----- Provided information
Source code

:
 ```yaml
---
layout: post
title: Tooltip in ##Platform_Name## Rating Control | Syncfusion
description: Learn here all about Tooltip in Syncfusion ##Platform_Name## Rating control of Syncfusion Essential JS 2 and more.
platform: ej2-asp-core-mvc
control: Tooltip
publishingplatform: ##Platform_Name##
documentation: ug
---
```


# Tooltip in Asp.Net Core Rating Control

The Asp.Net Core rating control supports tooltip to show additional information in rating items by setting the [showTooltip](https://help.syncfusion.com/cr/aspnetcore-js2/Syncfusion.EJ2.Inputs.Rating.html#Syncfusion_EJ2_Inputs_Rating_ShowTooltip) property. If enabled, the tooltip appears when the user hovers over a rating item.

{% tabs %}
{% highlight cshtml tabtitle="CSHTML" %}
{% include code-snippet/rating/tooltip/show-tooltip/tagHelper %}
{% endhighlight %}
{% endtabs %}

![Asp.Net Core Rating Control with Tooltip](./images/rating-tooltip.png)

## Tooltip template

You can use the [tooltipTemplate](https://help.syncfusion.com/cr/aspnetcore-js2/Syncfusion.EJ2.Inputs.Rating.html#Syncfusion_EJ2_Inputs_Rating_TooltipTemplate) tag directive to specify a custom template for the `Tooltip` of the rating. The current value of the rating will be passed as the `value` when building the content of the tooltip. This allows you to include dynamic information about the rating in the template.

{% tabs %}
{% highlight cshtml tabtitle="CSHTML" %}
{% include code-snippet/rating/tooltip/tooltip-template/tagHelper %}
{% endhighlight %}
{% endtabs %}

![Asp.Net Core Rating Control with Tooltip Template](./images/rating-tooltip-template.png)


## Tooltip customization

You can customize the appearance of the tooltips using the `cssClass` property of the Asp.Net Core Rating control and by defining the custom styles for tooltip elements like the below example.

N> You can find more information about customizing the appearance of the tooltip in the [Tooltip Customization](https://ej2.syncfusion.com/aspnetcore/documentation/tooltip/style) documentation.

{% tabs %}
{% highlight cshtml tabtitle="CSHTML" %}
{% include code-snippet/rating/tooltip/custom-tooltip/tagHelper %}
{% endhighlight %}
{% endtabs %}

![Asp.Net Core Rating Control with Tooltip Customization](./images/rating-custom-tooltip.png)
----------
_Assigned task_. Starting with the first line above and ending with the line that holds "Control with Tooltip](./images/rating-tooltip.png)", restate each line word for word and add nothing else.

_The completed task_.
Source code

:
 ```yaml
---
layout: post
title: Tooltip in ##Platform_Name## Rating Control | Syncfusion
description: Learn here all about Tooltip in Syncfusion ##Platform_Name## Rating control of Syncfusion Essential JS 2 and more.
platform: ej2-asp-core-mvc
control: Tooltip
publishingplatform: ##Platform_Name##
documentation: ug
---
```


# Tooltip in Asp.Net Core Rating Control

The Asp.Net Core rating control supports tooltip to show additional information in rating items by setting the [showTooltip](https://help.syncfusion.com/cr/aspnetcore-js2/Syncfusion.EJ2.Inputs.Rating.html#Syncfusion_EJ2_Inputs_Rating_ShowTooltip) property. If enabled, the tooltip appears when the user hovers over a rating item.

{% tabs %}
{% highlight cshtml tabtitle="CSHTML" %}
{% include code-snippet/rating/tooltip/show-tooltip/tagHelper %}
{% endhighlight %}
{% endtabs %}

![Asp.Net Core Rating Control with Tooltip](./images/rating-tooltip.png)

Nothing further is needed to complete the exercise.